Deep Restricted Boltzmann Networks
This work addresses the problem of building more powerful generative models for images in computer vision and machine learning, though it appears incremental as it builds upon existing RBM extensions.
The authors tackled the limited representation power and scalability of Restricted Boltzmann Machines (RBMs) by introducing a new multi-layer network architecture called deep restricted Boltzmann network, with a joint training method that significantly outperforms normal RBMs in image and feature quality while maintaining training efficiency.

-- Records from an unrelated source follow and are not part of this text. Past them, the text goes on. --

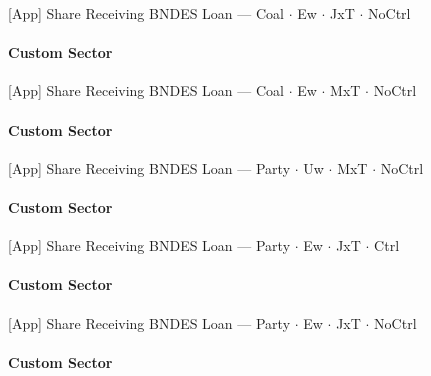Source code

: \documentclass[aspectratio=169,10pt]{beamer}
\newcommand{\tgroup}{../tables/agg_firm_grouped}
\begin{document}
\begin{frame}[t,shrink=5]{[App] Share Receiving BNDES Loan --- Coal $\cdot$ Ew $\cdot$ JxT $\cdot$ NoCtrl}
\framesubtitle{Custom Sector}
\begin{center}\footnotesize

\end{center}
\end{frame}

\begin{frame}[t,shrink=5]{[App] Share Receiving BNDES Loan --- Coal $\cdot$ Ew $\cdot$ MxT $\cdot$ NoCtrl}
\framesubtitle{Custom Sector}
\begin{center}\footnotesize

\end{center}
\end{frame}

\begin{frame}[t,shrink=5]{[App] Share Receiving BNDES Loan --- Party $\cdot$ Uw $\cdot$ MxT $\cdot$ NoCtrl}
\framesubtitle{Custom Sector}
\begin{center}\footnotesize

\end{center}
\end{frame}

\begin{frame}[t,shrink=5]{[App] Share Receiving BNDES Loan --- Party $\cdot$ Ew $\cdot$ JxT $\cdot$ Ctrl}
\framesubtitle{Custom Sector}
\begin{center}\footnotesize

\end{center}
\end{frame}

\begin{frame}[t,shrink=5]{[App] Share Receiving BNDES Loan --- Party $\cdot$ Ew $\cdot$ JxT $\cdot$ NoCtrl}
\framesubtitle{Custom Sector}
\begin{center}\footnotesize

\end{center}
\end{frame}
\end{document}
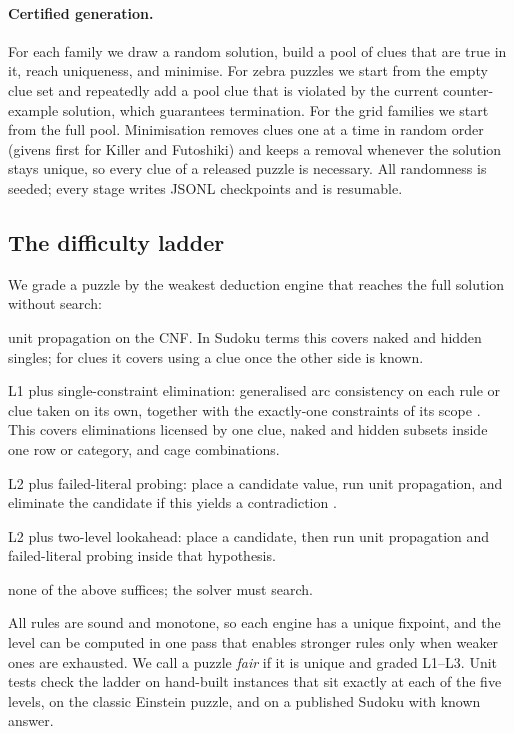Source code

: \paragraph{Certified generation.} For each family we draw a random solution, build a pool of clues that are true in it, reach uniqueness, and minimise. For zebra puzzles we start from the empty clue set and repeatedly add a pool clue that is violated by the current counter-example solution, which guarantees termination. For the grid families we start from the full pool. Minimisation removes clues one at a time in random order (givens first for Killer and Futoshiki) and keeps a removal whenever the solution stays unique, so every clue of a released puzzle is necessary. All randomness is seeded; every stage writes JSONL checkpoints and is resumable.

\subsection{The difficulty ladder}
\label{sec:ladder}

We grade a puzzle by the weakest deduction engine that reaches the full solution without search:
\begin{description}[leftmargin=1.4em,itemsep=1pt,topsep=2pt]
\item[L1] unit propagation on the CNF. In Sudoku terms this covers naked and hidden singles; for clues it covers using a clue once the other side is known.
\item[L2] L1 plus single-constraint elimination: generalised arc consistency on each rule or clue taken on its own, together with the exactly-one constraints of its scope \citep{mackworth1977consistency,regin1994alldiff}. This covers eliminations licensed by one clue, naked and hidden subsets inside one row or category, and cage combinations.
\item[L3] L2 plus failed-literal probing: place a candidate value, run unit propagation, and eliminate the candidate if this yields a contradiction \citep{li1997lookahead,heule2009lookahead}.
\item[L4] L2 plus two-level lookahead: place a candidate, then run unit propagation and failed-literal probing inside that hypothesis.
\item[L5] none of the above suffices; the solver must search.
\end{description}
All rules are sound and monotone, so each engine has a unique fixpoint, and the level can be computed in one pass that enables stronger rules only when weaker ones are exhausted. We call a puzzle \emph{fair} if it is unique and graded L1--L3. Unit tests check the ladder on hand-built instances that sit exactly at each of the five levels, on the classic Einstein puzzle, and on a published Sudoku with known answer.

Building a good generative model for image has long been an important topic in computer vision and machine learning. Restricted Boltzmann machine (RBM) is one of such models that is simple but powerful. However, its restricted form also has placed heavy constraints on the models representation power and scalability. Many extensions have been invented based on RBM in order to produce deeper architectures with greater power. The most famous ones among them are deep belief network, which stacks multiple layer-wise pretrained RBMs to form a hybrid model, and deep Boltzmann machine, which allows connections between hidden units to form a multi-layer structure. In this paper, we present a new method to compose RBMs to form a multi-layer network style architecture and a training method that trains all layers jointly. We call the resulted structure deep restricted Boltzmann network. We further explore the combination of convolutional RBM with the normal fully connected RBM, which is made trivial under our composition framework. Experiments show that our model can generate descent images and outperform the normal RBM significantly in terms of image quality and feature quality, without losing much efficiency for training.